Section 5 of Article 12 of the Constitution states: “The State, subject to the provisions of this Constitution and national development policies and programs, shall protect the rights of indigenous cultural communities to their ancestral lands to ensure their economic, social, and cultural well-being…The Congress may provide for the applicability of customary laws governing property rights or relations in determining the ownership and extent of ancestral domain.”

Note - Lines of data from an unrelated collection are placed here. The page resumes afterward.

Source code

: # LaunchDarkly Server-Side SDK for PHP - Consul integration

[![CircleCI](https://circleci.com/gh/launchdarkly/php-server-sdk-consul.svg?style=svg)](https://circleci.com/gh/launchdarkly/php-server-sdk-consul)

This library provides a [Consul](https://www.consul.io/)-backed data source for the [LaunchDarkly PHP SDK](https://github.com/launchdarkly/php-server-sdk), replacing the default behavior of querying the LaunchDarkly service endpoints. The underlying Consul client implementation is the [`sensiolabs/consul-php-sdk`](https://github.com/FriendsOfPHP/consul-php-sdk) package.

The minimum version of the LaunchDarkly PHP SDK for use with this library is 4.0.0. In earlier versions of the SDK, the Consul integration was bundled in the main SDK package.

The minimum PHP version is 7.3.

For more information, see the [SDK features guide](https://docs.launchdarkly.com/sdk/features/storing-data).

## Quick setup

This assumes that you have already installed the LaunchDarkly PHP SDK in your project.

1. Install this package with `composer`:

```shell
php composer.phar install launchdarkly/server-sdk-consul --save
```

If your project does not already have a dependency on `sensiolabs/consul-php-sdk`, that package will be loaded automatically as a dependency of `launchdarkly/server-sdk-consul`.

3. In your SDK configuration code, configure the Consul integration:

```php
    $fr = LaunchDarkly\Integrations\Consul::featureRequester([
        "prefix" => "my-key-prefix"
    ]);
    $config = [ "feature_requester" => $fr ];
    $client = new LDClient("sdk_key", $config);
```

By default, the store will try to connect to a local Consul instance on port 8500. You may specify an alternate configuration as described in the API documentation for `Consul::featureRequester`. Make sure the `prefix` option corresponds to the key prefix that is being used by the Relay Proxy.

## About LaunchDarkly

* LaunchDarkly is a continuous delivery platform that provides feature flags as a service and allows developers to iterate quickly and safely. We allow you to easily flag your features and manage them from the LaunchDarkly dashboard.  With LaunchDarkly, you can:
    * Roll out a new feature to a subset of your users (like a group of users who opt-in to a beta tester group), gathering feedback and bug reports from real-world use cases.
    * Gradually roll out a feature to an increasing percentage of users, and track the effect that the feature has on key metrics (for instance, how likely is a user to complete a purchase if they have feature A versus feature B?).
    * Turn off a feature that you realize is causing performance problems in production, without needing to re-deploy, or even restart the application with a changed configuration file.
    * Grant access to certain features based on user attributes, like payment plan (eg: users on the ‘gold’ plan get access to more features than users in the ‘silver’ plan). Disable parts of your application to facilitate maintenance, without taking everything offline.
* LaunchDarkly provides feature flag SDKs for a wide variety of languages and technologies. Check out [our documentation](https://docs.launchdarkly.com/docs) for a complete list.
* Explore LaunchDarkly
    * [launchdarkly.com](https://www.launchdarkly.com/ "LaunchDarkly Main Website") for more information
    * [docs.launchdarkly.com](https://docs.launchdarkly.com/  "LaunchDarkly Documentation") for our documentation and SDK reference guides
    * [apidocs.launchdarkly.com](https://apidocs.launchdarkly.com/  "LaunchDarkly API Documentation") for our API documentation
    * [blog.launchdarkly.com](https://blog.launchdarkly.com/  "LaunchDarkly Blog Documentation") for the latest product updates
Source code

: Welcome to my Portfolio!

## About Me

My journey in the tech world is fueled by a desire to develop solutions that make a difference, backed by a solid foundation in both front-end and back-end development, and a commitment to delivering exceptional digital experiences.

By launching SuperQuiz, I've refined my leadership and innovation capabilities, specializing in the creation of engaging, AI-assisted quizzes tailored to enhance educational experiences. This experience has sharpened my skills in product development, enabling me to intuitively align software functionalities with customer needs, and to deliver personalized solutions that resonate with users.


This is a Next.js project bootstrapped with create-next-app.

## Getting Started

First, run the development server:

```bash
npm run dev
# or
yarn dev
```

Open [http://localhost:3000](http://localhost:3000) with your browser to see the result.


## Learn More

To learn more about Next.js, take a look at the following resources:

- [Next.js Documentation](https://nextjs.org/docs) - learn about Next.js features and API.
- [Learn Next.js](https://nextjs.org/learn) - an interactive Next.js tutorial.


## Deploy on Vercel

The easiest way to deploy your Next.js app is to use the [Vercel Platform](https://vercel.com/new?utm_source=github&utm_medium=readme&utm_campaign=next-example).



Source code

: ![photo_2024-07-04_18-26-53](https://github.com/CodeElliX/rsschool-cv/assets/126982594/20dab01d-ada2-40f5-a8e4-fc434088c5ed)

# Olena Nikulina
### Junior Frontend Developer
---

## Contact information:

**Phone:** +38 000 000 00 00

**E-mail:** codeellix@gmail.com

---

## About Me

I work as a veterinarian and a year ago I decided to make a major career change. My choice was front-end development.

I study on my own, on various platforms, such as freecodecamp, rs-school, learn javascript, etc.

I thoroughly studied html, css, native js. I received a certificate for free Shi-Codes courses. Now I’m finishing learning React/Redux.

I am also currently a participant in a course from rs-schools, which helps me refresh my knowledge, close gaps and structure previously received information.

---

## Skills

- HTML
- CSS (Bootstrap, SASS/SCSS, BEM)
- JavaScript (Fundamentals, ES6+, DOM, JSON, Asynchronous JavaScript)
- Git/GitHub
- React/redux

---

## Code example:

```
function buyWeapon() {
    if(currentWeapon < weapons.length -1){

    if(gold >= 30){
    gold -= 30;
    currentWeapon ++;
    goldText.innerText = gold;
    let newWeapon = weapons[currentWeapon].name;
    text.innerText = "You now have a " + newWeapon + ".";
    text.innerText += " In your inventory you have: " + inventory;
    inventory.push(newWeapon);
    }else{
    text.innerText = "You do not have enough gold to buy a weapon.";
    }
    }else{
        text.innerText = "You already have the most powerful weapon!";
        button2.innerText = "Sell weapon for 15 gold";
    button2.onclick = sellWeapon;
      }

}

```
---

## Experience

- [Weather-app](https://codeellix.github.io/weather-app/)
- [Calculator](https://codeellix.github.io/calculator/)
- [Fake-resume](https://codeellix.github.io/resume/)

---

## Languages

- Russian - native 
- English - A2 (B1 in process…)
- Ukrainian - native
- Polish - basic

Rights of Indigenous People under IPRA
IPRA, passed 10 years later, provided that indigenous peoples had the following rights to their ancestral domain:
- right of ownership over lands, bodies of water traditionally and actually occupied by them, sacred places, traditional hunting and fishing grounds, and improvements introduced thereon;
- right to develop lands and natural resources, subject to pre-existing property rights within the ancestral domains;
- right to stay in their territories, except when they have given their free and prior informed consent, and subject to the Philippines’ power of eminent domain;
- right to be resettled in suitable areas should they be displaced through natural catastrophes;
- right to regulate entry of migrants;
- right to safe and clean air and water;
- right to claim parts of reservations; and
- right to resolve land conflicts in accordance with the customary laws of the area where the land is located.2
Whatever the deficiencies of IPRA when it came to implementation, it was a major step forward in terms of legal recognition and protection of the rights of indigenous people. The Philippines is one of the few countries where the tenurial rights of indigenous people are explicitly protected by law. IPRA was, in fact, quite radical, for it “sought to give effect to the profound philosophical shift from previous conceptions of indigenous peoples as recipients of State grants who would eventually be assimilated into broader society, to self-determining groups vested with inherent decision-making rights that the State was bound to respect.”3
Assessing IPRA
So let’s go to the assessment of IPRA. Let me share the good news first:
In the two decades since the IPRA’s adoption, 221 Certificates of Ancestral Domain Titles (CADT) have been issued spanning some 5.4 million hectares.4
The bad news is that IPRA has proven to be a very weak protection on the ground for indigenous communities who continue to be displaced. In 2017, representatives of 39 indigenous peoples from across the country, claimed that ‘[o]ur right to … FPIC [Free, prior and informed consent] is continuously manipulated, violated and undermined. The … CADT process is tedious, expensive, complicated and problematic and does not guarantee land tenure security.”5
What are some of the key factors that have prevented the effective implementation of IPRA?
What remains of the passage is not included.